Records excerpted from a collection
=== Section Start ===

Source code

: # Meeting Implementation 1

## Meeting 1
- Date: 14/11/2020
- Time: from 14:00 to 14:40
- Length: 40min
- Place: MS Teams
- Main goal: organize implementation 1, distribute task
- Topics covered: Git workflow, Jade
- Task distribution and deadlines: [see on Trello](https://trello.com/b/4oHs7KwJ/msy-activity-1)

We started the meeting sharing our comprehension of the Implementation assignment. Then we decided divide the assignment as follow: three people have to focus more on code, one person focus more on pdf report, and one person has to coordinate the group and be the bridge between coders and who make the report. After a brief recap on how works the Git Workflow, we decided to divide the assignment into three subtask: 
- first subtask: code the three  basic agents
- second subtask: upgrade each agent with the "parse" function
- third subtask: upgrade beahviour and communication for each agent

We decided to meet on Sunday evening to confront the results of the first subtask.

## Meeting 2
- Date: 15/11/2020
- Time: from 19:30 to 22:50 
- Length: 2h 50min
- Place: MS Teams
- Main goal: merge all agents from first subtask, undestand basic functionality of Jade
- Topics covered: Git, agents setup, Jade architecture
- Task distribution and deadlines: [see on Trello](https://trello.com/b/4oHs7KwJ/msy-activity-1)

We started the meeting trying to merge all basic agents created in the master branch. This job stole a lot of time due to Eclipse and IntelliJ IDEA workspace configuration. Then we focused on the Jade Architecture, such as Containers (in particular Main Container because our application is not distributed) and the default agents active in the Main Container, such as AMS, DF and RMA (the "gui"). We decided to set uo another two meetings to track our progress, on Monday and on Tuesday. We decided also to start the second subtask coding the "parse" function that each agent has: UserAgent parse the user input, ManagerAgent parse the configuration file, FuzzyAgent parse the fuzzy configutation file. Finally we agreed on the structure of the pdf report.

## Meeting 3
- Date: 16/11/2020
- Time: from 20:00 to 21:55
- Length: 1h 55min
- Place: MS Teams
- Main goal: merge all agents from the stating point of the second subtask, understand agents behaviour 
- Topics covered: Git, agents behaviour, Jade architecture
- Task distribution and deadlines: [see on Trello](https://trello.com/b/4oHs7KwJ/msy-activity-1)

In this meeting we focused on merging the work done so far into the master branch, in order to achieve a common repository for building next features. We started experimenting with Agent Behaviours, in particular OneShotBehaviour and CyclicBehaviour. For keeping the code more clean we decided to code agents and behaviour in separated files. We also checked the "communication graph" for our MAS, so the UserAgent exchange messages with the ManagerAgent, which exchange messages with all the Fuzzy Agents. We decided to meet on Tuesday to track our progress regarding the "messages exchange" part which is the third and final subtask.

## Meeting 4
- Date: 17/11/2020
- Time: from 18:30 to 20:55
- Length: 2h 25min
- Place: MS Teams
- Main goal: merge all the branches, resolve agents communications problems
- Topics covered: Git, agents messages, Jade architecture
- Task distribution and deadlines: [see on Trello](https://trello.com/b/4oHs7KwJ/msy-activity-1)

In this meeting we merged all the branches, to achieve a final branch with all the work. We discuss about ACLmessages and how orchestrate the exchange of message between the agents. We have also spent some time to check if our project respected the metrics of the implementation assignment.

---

=== Section End ===

*Work item:* Say how many lines of these records hold the string "with", giving the number and no other words.

*Solution for this exercise:* 3